== Segment start ==

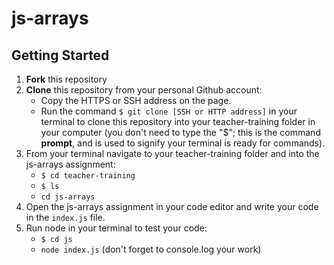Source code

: # js-arrays

## Getting Started

1. **Fork** this repository
2. **Clone** this repository from your personal Github account:
   * Copy the HTTPS or SSH address on the page.
   * Run the command `$ git clone [SSH or HTTP address]` in your terminal to clone this repository into your teacher-training folder in your computer (you don't need to type the "$"; this is the command **prompt**, and is used to signify your terminal is ready for commands).
3. From your terminal navigate to your teacher-training folder and into the js-arrays assignment:
   * `$ cd teacher-training`
   * `$ ls`
   * `cd js-arrays`
4. Open the js-arrays assignment in your code editor and write your code in the `index.js` file.
5. Run node in your terminal to test your code:
   * `$ cd js`
   * `node index.js` (don't forget to console.log your work)
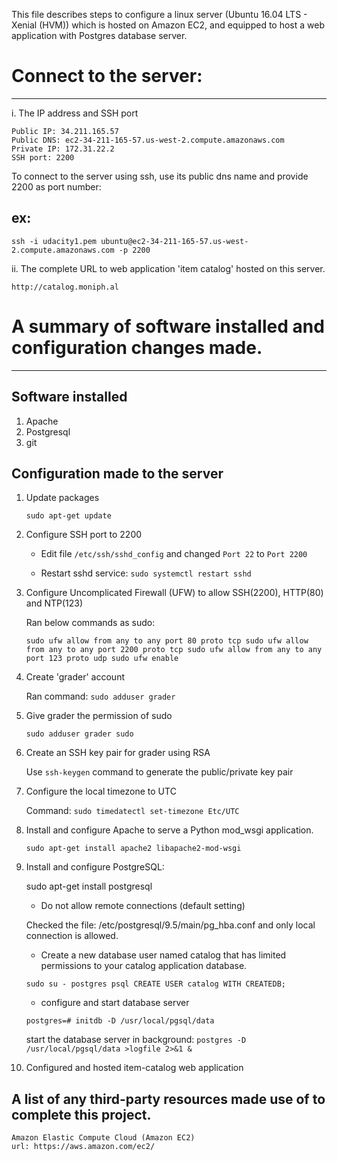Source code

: This file describes steps to configure a linux server (Ubuntu 16.04 LTS - Xenial (HVM)) which is hosted on Amazon EC2, and equipped to host a web application with Postgres database server.

# Connect to the server:
------------------------

i. The IP address and SSH port

	Public IP: 34.211.165.57
	Public DNS: ec2-34-211-165-57.us-west-2.compute.amazonaws.com
	Private IP: 172.31.22.2
	SSH port: 2200

To connect to the server using ssh, use its public dns name and provide 2200 as port number:

ex:
---

	ssh -i udacity1.pem ubuntu@ec2-34-211-165-57.us-west-2.compute.amazonaws.com -p 2200

ii. The complete URL to web application 'item catalog' hosted on this server.

	http://catalog.moniph.al

# A summary of software installed and configuration changes made.
-----------------------------------------------------------------

## Software installed

1. Apache
2. Postgresql
3. git

## Configuration made to the server

1. Update packages

	`sudo apt-get update`

2. Configure SSH port to 2200

	* Edit file `/etc/ssh/sshd_config` and changed `Port 22` to `Port 2200`

	* Restart sshd service:
	`sudo systemctl restart sshd`
	
3. Configure Uncomplicated Firewall (UFW) to allow SSH(2200), HTTP(80) and NTP(123)

	Ran below commands as sudo:
	
	`sudo ufw allow from any to any port 80 proto tcp
	sudo ufw allow from any to any port 2200 proto tcp
	sudo ufw allow from any to any port 123 proto udp
	sudo ufw enable`

4. Create 'grader' account

	Ran command: `sudo adduser grader`

5. Give grader the permission of sudo

	`sudo adduser grader sudo`

6. Create an SSH key pair for grader using RSA

	Use `ssh-keygen` command to generate the public/private key pair

7. Configure the local timezone to UTC

	Command: `sudo timedatectl set-timezone Etc/UTC`

8. Install and configure Apache to serve a Python mod_wsgi application.

	`sudo apt-get install apache2 libapache2-mod-wsgi`

9. Install and configure PostgreSQL:

   sudo apt-get install postgresql
	
	* Do not allow remote connections (default setting)

	Checked the file:
	/etc/postgresql/9.5/main/pg_hba.conf and only local connection is allowed.

    * Create a new database user named catalog that has limited permissions to your catalog application database.
	
	`sudo su - postgres
	psql
	CREATE USER catalog WITH CREATEDB;`

	* configure and start database server
	
	`postgres=# initdb -D /usr/local/pgsql/data`
	
	start the database server in background:
	`postgres -D /usr/local/pgsql/data >logfile 2>&1 &`

10. Configured and hosted item-catalog web application
	
## A list of any third-party resources made use of to complete this project.

	Amazon Elastic Compute Cloud (Amazon EC2)
	url: https://aws.amazon.com/ec2/
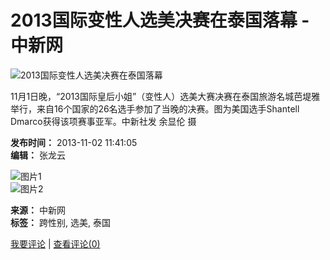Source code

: # 2013国际变性人选美决赛在泰国落幕 -中新网

![2013国际变性人选美决赛在泰国落幕](http://i7.chinanews.com/tp/2011hd/images/yt.gif)

11月1日晚，“2013国际皇后小姐”（变性人）选美大赛决赛在泰国旅游名城芭堤雅举行，来自16个国家的26名选手参加了当晚的决赛。图为美国选手Shantell Dmarco获得该项赛事亚军。中新社发 余显伦 摄

**发布时间：** 2013-11-02 11:41:05  
**编辑：** 张龙云  

![图片1](http://www.chinanews.com/tp/hd2011/2013/11-02/part/U401P4T425D29531F16506DT20131102113628.jpg)  
![图片2](http://www.chinanews.com/tp/hd2011/2013/11-02/part/U401P4T425D29531F16507DT20131102113628.jpg)

**来源：** 中新网  
**标签：** 跨性别, 选美, 泰国  

[我要评论](http://comment.chinanews.com/comments/comments.php?newsid=5456015) | [查看评论(0)](http://comment.chinanews.com/comments/comments.php?newsid=5456015)
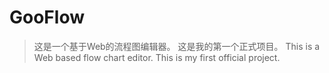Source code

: # GooFlow
>这是一个基于Web的流程图编辑器。
>这是我的第一个正式项目。
>This is a Web based flow chart editor.
>This is my first official project.

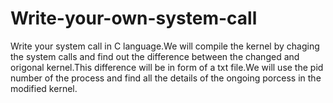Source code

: # Write-your-own-system-call
Write your system call in C language.We will compile the kernel by chaging the system calls and find out the difference between the changed and origonal kernel.This difference will be in form of a txt file.We will use the pid number of the process and find all the details of the ongoing porcess in the modified kernel.
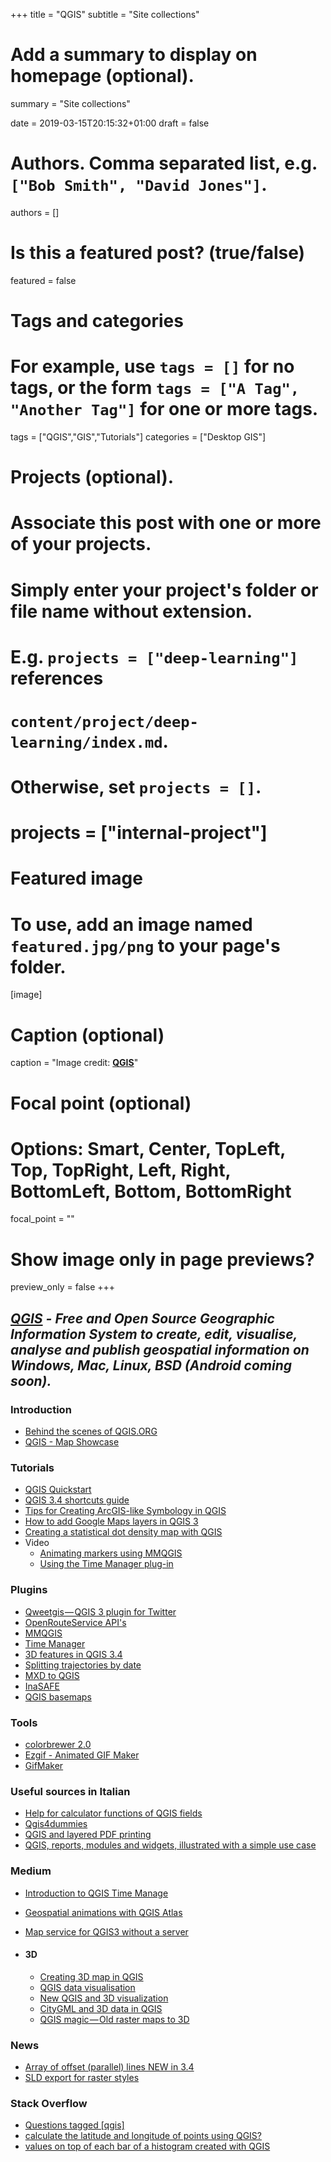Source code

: +++
title = "QGIS"
subtitle = "Site collections"

# Add a summary to display on homepage (optional).
summary = "Site collections"

date = 2019-03-15T20:15:32+01:00
draft = false

# Authors. Comma separated list, e.g. `["Bob Smith", "David Jones"]`.
authors = []

# Is this a featured post? (true/false)
featured = false

# Tags and categories
# For example, use `tags = []` for no tags, or the form `tags = ["A Tag", "Another Tag"]` for one or more tags.
tags = ["QGIS","GIS","Tutorials"]
categories = ["Desktop GIS"]

# Projects (optional).
#   Associate this post with one or more of your projects.
#   Simply enter your project's folder or file name without extension.
#   E.g. `projects = ["deep-learning"]` references
#   `content/project/deep-learning/index.md`.
#   Otherwise, set `projects = []`.
# projects = ["internal-project"]

# Featured image
# To use, add an image named `featured.jpg/png` to your page's folder.
[image]
  # Caption (optional)
  caption = "Image credit: [**QGIS**](https://www.qgis.org/en/site/)"

  # Focal point (optional)
  # Options: Smart, Center, TopLeft, Top, TopRight, Left, Right, BottomLeft, Bottom, BottomRight
  focal_point = ""

  # Show image only in page previews?
  preview_only = false
+++

##  _**[QGIS](https://qgis.org/en/site/)**_ _- Free and Open Source Geographic Information System to create, edit, visualise, analyse and publish geospatial information on Windows, Mac, Linux, BSD (Android coming soon)._


### Introduction

- [Behind the scenes of QGIS.ORG](https://docs.google.com/presentation/d/15fBntItxpOk3V8ZVmg0g6Ox5-ZylInN2zVpVBSrKi6k/edit#slide=id.g220367a49a_0_104)
- [QGIS - Map Showcase](https://www.flickr.com/groups/qgis/)

### Tutorials

- [QGIS Quickstart](https://live.osgeo.org/en/quickstart/qgis_quickstart.html)
- [QGIS 3.4 shortcuts guide](https://north-road.com/qgis-3-0-shortcuts/)
- [Tips for Creating ArcGIS-like Symbology in QGIS](https://opengislab.com/blog/2019/2/5/tips-for-creating-arcgis-like-symbology-in-qgis?format=amp)
- [How to add Google Maps layers in QGIS 3](https://geogeek.xyz/how-to-add-google-maps-layers-in-qgis-3.html)
- [Creating a statistical dot density map with QGIS](http://learngis.uk/creating-statistical-dot-density-map-qgis/)
- Video
  - [Animating markers using MMQGIS](https://www.youtube.com/watch?v=GAPPQaULmGM)
  - [Using the Time Manager plug-in](https://www.youtube.com/watch?v=nHrFOPf1UGw)

### Plugins

- [Qweetgis — QGIS 3 plugin for Twitter](https://medium.com/@compatt84/qweetgis-qgis-3-plugin-for-twitter-93005f2e5ec8)
- [OpenRouteService API's](http://k1z.blog.uni-heidelberg.de/2018/11/25/qgis-plugin-osm-tools-v32-published/)
- [MMQGIS](http://michaelminn.com/linux/mmqgis/)
- [Time Manager](https://anitagraser.com/tag/time-manager/)
- [3D features in QGIS 3.4](https://www.lutraconsulting.co.uk/blog/2018/10/17/qgis3d-new-features-qgis3-4/)
- [Splitting trajectories by date](https://anitagraser.com/2019/01/26/movement-data-in-gis-19-splitting-trajectories-by-date/amp/)
- [MXD to QGIS](https://north-road.com/2019/02/04/announcing-our-slyr-funding-drive/)
- [InaSAFE](https://github.com/inasafe/inasafe/tree/master)
- [QGIS basemaps](https://raw.githubusercontent.com/klakar/QGIS_resources/master/collections/Geosupportsystem/python/qgis_basemaps.py)



### Tools

- [colorbrewer 2.0](http://colorbrewer2.org/#type=sequential&scheme=BuGn&n=3)
- [Ezgif - Animated GIF Maker](https://ezgif.com/maker)
- [GifMaker](http://gifmaker.org/)


### Useful sources in Italian

- [Help for calculator functions of QGIS fields](http://hfcqgis.opendatasicilia.it/it/latest/index.html)
- [Qgis4dummies](http://qgis4dummies.wikidot.com/)
- [QGIS and layered PDF printing](https://medium.com/coseerobe/qgis-e-la-stampa-in-pdf-layered-a067402e175f)
- [QGIS, reports, modules and widgets, illustrated with a simple use case](https://medium.com/tantotanto/qgis-relazioni-moduli-e-widget-illustrati-con-un-semplice-caso-duso-2dc5ab47770e)


### Medium

- [Introduction to QGIS Time Manage](https://medium.com/@tjukanov/geogiffery-in-a-nutshell-introduction-to-qgis-time-manager-31bb79f2af19)
- [Geospatial animations with QGIS Atlas](https://medium.com/@tjukanov/geospatial-animations-with-qgis-atlas-995d7ddb2d67)
- [Map service for QGIS3 without a server](https://medium.com/maptiler/map-service-for-qgis3-without-a-server-51d53aee92cb)

- #### 3D

  - [Creating 3D map in QGIS](https://medium.com/the-pointscene-diaries/creating-3d-map-in-qgis-690f3d40beb1)
  - [QGIS data visualisation](https://medium.com/@loosegoat/qgis-data-visualisation-c0579c7472dd)
  - [New QGIS and 3D visualization](https://medium.com/the-pointscene-diaries/3d-map-qgis-guide-4688975b8fb4)
  - [CityGML and 3D data in QGIS](https://medium.com/the-pointscene-diaries/qgis-3d-buildings-tutorial-1e0111fcd766)
  - [QGIS magic — Old raster maps to 3D](https://medium.com/@tjukanov/qgis-magic-old-raster-maps-to-3d-ddd0f550e0e8)



### News

- [Array of offset (parallel) lines NEW in 3.4](https://docs.qgis.org/testing/en/docs/user_manual/processing_algs/qgis/vectorcreation.html#id35)
- [SLD export for raster styles](http://changelog.qgis.org/en/qgis/version/3.6.0/#sld-export-for-raster-styles)

### Stack Overflow

- [Questions tagged [qgis]](https://stackoverflow.com/questions/tagged/qgis)
- [calculate the latitude and longitude of points using QGIS?](https://gis.stackexchange.com/questions/7199/how-do-i-calculate-the-latitude-and-longitude-of-points-using-qgis)
- [values on top of each bar of a histogram created with QGIS](https://gis.stackexchange.com/questions/308985/values-on-top-of-each-bar-of-a-histogram-in-qgis)
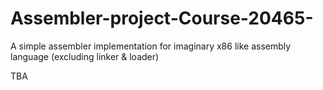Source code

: # Assembler-project-Course-20465-
A simple assembler implementation for imaginary x86 like assembly language (excluding linker &amp; loader)



TBA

== Segment end ==

# How to complete this task
Output only an exact transcription of the lines above from the one with "6. Create an" up to and including the one with "apt-get install apache2".

# Result
6. Create an SSH key pair for grader using RSA

	Use `ssh-keygen` command to generate the public/private key pair

7. Configure the local timezone to UTC

	Command: `sudo timedatectl set-timezone Etc/UTC`

8. Install and configure Apache to serve a Python mod_wsgi application.

	`sudo apt-get install apache2 libapache2-mod-wsgi`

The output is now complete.